• SUPPLIED MATERIAL:

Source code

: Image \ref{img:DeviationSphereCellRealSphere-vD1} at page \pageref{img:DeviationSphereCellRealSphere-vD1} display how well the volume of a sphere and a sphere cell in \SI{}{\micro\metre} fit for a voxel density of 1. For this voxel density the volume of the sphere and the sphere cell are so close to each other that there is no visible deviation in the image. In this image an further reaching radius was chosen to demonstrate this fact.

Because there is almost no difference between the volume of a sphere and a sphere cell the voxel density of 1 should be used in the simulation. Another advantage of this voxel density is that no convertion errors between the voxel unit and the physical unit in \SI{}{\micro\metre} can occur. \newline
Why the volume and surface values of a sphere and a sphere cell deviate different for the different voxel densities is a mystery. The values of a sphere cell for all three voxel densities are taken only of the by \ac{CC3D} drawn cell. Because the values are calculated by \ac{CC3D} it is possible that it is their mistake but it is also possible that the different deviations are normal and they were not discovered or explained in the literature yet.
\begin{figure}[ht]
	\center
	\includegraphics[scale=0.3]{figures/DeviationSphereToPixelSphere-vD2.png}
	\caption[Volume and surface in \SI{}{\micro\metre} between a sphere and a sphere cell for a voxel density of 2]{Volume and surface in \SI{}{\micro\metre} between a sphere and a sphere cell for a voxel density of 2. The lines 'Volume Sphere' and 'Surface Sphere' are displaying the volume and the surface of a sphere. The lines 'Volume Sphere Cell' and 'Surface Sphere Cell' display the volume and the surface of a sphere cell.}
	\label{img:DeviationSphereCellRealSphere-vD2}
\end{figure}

==

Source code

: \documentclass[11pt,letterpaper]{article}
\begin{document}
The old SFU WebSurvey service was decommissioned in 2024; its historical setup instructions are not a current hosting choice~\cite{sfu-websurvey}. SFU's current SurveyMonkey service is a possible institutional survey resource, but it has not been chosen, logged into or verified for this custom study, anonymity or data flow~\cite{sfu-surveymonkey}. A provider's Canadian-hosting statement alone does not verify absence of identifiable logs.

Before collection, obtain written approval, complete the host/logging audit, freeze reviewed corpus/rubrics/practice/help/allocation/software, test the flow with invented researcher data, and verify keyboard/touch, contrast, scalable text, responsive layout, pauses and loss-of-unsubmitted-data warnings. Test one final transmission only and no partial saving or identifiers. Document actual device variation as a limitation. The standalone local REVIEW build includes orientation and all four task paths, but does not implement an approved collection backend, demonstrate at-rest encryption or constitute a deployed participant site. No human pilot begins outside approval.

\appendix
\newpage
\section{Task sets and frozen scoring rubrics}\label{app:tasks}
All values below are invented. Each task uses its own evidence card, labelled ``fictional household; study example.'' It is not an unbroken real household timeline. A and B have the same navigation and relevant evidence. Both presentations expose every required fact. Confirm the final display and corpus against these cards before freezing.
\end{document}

• HOW TO COMPLETE THIS TASK: Output should match, line for line, the stretch of the material above from the line holding "demonstrate this fact." through the line holding "Because there is".

• RESPONSE AREA:
: Image \ref{img:DeviationSphereCellRealSphere-vD1} at page \pageref{img:DeviationSphereCellRealSphere-vD1} display how well the volume of a sphere and a sphere cell in \SI{}{\micro\metre} fit for a voxel density of 1. For this voxel density the volume of the sphere and the sphere cell are so close to each other that there is no visible deviation in the image. In this image an further reaching radius was chosen to demonstrate this fact.

Because there is almost no difference between the volume of a sphere and a sphere cell the voxel density of 1 should be used in the simulation. Another advantage of this voxel density is that no convertion errors between the voxel unit and the physical unit in \SI{}{\micro\metre} can occur. \newline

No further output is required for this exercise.